Revision 8aac809024616956185de807d5c816e835ff0127 authored by Steven G. Johnson on 14 July 2023, 12:41:09 UTC, committed by Steven G. Johnson on 16 July 2023, 20:01:13 UTC
1 parent cc9019a
Raw File
locks.md
# [Proper maintenance and care of multi-threading locks](@id Proper-maintenance-and-care-of-multi-threading-locks)

The following strategies are used to ensure that the code is dead-lock free (generally by addressing
the 4th Coffman condition: circular wait).

> 1. structure code such that only one lock will need to be acquired at a time
> 2. always acquire shared locks in the same order, as given by the table below
> 3. avoid constructs that expect to need unrestricted recursion

## Locks

Below are all of the locks that exist in the system and the mechanisms for using them that avoid
the potential for deadlocks (no Ostrich algorithm allowed here):

The following are definitely leaf locks (level 1), and must not try to acquire any other lock:

>   * safepoint
>
>     > Note that this lock is acquired implicitly by `JL_LOCK` and `JL_UNLOCK`. use the `_NOGC` variants
>     > to avoid that for level 1 locks.
>     >
>     > While holding this lock, the code must not do any allocation or hit any safepoints. Note that
>     > there are safepoints when doing allocation, enabling / disabling GC, entering / restoring exception
>     > frames, and taking / releasing locks.
>   * shared_map
>   * finalizers
>   * pagealloc
>   * gc_perm_lock
>   * flisp
>   * jl_in_stackwalk (Win32)
>   * ResourcePool<?>::mutex
>   * RLST_mutex
>   * jl_locked_stream::mutex
>   * debuginfo_asyncsafe
>   * inference_timing_mutex
>   * ExecutionEngine::SessionLock
>
>     > flisp itself is already threadsafe, this lock only protects the `jl_ast_context_list_t` pool
>     > likewise, the ResourcePool<?>::mutexes just protect the associated resource pool

The following is a leaf lock (level 2), and only acquires level 1 locks (safepoint) internally:

>   * typecache
>   * Module->lock
>   * JLDebuginfoPlugin::PluginMutex
>   * newly_inferred_mutex

The following is a level 3 lock, which can only acquire level 1 or level 2 locks internally:

>   * Method->writelock

The following is a level 4 lock, which can only recurse to acquire level 1, 2, or 3 locks:

>   * MethodTable->writelock

No Julia code may be called while holding a lock above this point.

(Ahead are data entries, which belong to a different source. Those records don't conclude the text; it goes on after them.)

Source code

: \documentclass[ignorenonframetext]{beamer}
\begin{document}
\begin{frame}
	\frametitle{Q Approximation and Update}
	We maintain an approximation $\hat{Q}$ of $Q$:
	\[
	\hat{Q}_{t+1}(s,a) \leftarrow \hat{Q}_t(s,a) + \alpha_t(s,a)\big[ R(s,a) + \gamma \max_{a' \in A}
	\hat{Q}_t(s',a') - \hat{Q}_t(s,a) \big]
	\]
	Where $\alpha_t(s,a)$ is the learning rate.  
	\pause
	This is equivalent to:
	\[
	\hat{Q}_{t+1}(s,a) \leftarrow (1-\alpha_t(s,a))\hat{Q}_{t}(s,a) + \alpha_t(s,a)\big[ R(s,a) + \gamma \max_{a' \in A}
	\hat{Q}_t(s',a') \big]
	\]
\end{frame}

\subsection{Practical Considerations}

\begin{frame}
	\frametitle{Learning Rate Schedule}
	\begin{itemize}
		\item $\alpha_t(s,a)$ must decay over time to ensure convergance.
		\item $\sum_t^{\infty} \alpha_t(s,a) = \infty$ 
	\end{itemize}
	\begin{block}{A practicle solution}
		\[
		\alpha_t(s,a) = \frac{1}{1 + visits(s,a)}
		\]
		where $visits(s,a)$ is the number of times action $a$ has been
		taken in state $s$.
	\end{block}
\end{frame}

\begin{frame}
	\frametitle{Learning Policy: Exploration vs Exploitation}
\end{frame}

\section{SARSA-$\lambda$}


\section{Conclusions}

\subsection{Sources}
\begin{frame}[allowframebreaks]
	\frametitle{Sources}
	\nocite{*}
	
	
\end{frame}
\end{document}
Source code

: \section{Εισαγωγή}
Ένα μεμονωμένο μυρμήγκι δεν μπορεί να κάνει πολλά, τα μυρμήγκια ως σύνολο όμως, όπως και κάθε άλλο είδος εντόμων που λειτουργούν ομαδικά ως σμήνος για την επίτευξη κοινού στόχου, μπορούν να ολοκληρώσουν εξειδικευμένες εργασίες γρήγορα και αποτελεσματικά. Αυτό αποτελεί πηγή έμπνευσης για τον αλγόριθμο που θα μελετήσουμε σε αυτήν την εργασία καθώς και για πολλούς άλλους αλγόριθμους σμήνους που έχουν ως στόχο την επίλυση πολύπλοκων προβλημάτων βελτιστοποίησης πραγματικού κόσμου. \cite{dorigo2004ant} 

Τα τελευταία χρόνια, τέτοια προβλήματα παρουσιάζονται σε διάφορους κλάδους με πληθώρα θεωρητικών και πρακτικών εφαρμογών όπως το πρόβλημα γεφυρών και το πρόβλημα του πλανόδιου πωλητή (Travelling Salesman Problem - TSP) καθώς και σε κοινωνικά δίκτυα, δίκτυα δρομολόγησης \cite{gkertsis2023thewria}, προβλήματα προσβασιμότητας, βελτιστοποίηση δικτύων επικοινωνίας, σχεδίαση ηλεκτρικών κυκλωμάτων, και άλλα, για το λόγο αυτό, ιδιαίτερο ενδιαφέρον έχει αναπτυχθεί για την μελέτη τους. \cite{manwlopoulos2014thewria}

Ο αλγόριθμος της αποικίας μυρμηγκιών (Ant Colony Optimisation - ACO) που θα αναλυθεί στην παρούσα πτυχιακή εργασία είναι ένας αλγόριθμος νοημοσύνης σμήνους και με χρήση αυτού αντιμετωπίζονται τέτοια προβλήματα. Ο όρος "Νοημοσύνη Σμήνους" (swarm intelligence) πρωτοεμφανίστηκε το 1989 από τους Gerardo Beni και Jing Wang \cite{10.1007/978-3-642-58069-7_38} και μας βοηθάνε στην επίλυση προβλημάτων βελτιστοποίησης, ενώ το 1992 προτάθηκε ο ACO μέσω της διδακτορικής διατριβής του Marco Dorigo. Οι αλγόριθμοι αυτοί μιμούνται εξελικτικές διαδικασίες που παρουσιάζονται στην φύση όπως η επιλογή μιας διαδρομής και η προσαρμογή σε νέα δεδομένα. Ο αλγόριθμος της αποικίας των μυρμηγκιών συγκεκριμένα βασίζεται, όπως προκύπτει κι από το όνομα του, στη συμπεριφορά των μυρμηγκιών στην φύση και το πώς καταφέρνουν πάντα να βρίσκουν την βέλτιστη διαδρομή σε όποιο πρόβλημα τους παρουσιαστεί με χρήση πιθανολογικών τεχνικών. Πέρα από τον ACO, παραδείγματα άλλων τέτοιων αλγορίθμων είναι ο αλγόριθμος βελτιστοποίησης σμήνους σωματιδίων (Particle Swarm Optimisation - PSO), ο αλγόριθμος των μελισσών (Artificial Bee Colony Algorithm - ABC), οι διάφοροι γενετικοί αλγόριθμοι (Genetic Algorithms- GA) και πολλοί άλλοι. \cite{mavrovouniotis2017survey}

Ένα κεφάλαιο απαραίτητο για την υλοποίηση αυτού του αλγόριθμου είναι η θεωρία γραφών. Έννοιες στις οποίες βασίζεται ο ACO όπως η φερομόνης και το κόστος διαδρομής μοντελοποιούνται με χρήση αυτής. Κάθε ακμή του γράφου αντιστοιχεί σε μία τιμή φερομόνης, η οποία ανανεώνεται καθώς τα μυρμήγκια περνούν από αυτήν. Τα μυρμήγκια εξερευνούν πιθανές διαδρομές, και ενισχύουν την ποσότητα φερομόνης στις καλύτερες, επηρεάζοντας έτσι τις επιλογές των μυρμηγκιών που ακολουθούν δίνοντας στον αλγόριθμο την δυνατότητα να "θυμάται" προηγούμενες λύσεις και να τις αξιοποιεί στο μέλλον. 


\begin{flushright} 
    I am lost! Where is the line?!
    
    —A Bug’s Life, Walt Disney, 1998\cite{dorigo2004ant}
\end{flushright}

orc::ThreadSafeContext (TSCtx) locks occupy a special spot in the locking hierarchy. They are used to
protect LLVM's global non-threadsafe state, but there may be an arbitrary number of them. By default,
all of these locks may be treated as level 5 locks for the purposes of comparing with the rest of the
hierarchy. Acquiring a TSCtx should only be done from the JIT's pool of TSCtx's, and all locks on
that TSCtx should be released prior to returning it to the pool. If multiple TSCtx locks must be
acquired at the same time (due to recursive compilation), then locks should be acquired in the order
that the TSCtxs were borrowed from the pool.

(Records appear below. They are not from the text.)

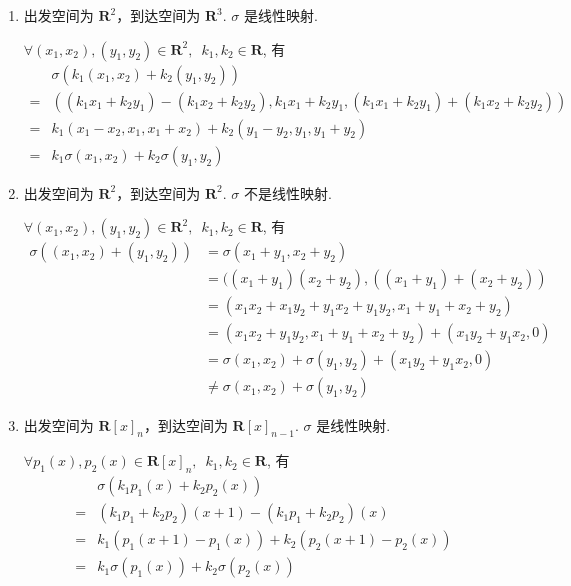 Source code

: \documentclass[12pt,fontset=fandol]{ctexart}
\begin{document}
\begin{solve}
\begin{enumerate}
        \item 出发空间为 $ \mathbf{R}^2 $，到达空间为 $ \mathbf{R}^3 $. $ \sigma $ 是线性映射.

              $ \forall (x_1, x_2), (y_1, y_2) \in \mathbf{R}^2,\enspace k_1, k_2 \in \mathbf{R} $, 有
              \begin{align*}
                      & \sigma(k_1(x_1, x_2) + k_2(y_1, y_2))                                                                     \\
                  ={} & ((k_1 x_1 + k_2 y_1) - (k_1 x_2 + k_2 y_2), k_1 x_1 + k_2 y_1, (k_1 x_1 + k_2 y_1) + (k_1 x_2 + k_2 y_2)) \\
                  ={} & k_1(x_1 - x_2, x_1, x_1 + x_2) + k_2(y_1 - y_2, y_1, y_1 + y_2)                                           \\
                  ={} & k_1 \sigma(x_1, x_2) + k_2 \sigma(y_1, y_2)
              \end{align*}

        \item 出发空间为 $ \mathbf{R}^2 $，到达空间为 $ \mathbf{R}^2 $. $ \sigma $ 不是线性映射.

              $ \forall (x_1, x_2), (y_1, y_2) \in \mathbf{R}^2,\enspace k_1, k_2 \in \mathbf{R} $, 有
              \begin{align*}
                  \sigma((x_1, x_2) + (y_1, y_2))
                   & = \sigma(x_1 + y_1, x_2 + y_2)                                        \\
                   & = ((x_1 + y_1)(x_2 + y_2), ((x_1 + y_1) + (x_2 + y_2))                \\
                   & = (x_1 x_2 + x_1 y_2 + y_1 x_2 + y_1 y_2, x_1 + y_1 + x_2 + y_2)      \\
                   & = (x_1 x_2 + y_1 y_2, x_1 + y_1 + x_2 + y_2) + (x_1 y_2 + y_1 x_2, 0) \\
                   & = \sigma(x_1, x_2) + \sigma(y_1, y_2) + (x_1 y_2 + y_1 x_2, 0)        \\
                   & \neq \sigma(x_1, x_2) + \sigma(y_1, y_2)
              \end{align*}

        \item 出发空间为 $ \mathbf{R}[x]_n $，到达空间为 $ \mathbf{R}[x]_{n - 1} $. $ \sigma $ 是线性映射.

              $ \forall p_1(x), p_2(x) \in \mathbf{R}[x]_n,\enspace k_1, k_2 \in \mathbf{R} $, 有
              \begin{align*}
                      & \sigma(k_1 p_1(x) + k_2 p_2(x))                     \\
                  ={} & (k_1 p_1 + k_2 p_2)(x + 1) - (k_1 p_1 + k_2 p_2)(x) \\
                  ={} & k_1(p_1(x + 1) - p_1(x)) + k_2(p_2(x + 1) - p_2(x)) \\
                  ={} & k_1 \sigma(p_1(x)) + k_2 \sigma(p_2(x))
              \end{align*}


\end{enumerate}
\end{solve}
\end{document}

The following is a level 5 lock

>   * JuliaOJIT::EmissionMutex

The following are a level 6 lock, which can only recurse to acquire locks at lower levels:

>   * codegen
>   * jl_modules_mutex

The following is an almost root lock (level end-1), meaning only the root look may be held when
trying to acquire it:

>   * typeinf
>
>     > this one is perhaps one of the most tricky ones, since type-inference can be invoked from many
>     > points
>     >
>     > currently the lock is merged with the codegen lock, since they call each other recursively

The following lock synchronizes IO operation. Be aware that doing any I/O (for example,
printing warning messages or debug information) while holding any other lock listed above
may result in pernicious and hard-to-find deadlocks. BE VERY CAREFUL!

>   * iolock
>   * Individual ThreadSynchronizers locks
>
>     > this may continue to be held after releasing the iolock, or acquired without it,
>     > but be very careful to never attempt to acquire the iolock while holding it


The following is the root lock, meaning no other lock shall be held when trying to acquire it:

>   * toplevel
>
>     > this should be held while attempting a top-level action (such as making a new type or defining
>     > a new method): trying to obtain this lock inside a staged function will cause a deadlock condition!
>     >
>     >
>     > additionally, it's unclear if *any* code can safely run in parallel with an arbitrary toplevel
>     > expression, so it may require all threads to get to a safepoint first

## Broken Locks

The following locks are broken:

  * toplevel

    > doesn't exist right now
    >
    > fix: create it

  * Module->lock

    > This is vulnerable to deadlocks since it can't be certain it is acquired in sequence.
    > Some operations (such as `import_module`) are missing a lock.
    >
    > fix: replace with `jl_modules_mutex`?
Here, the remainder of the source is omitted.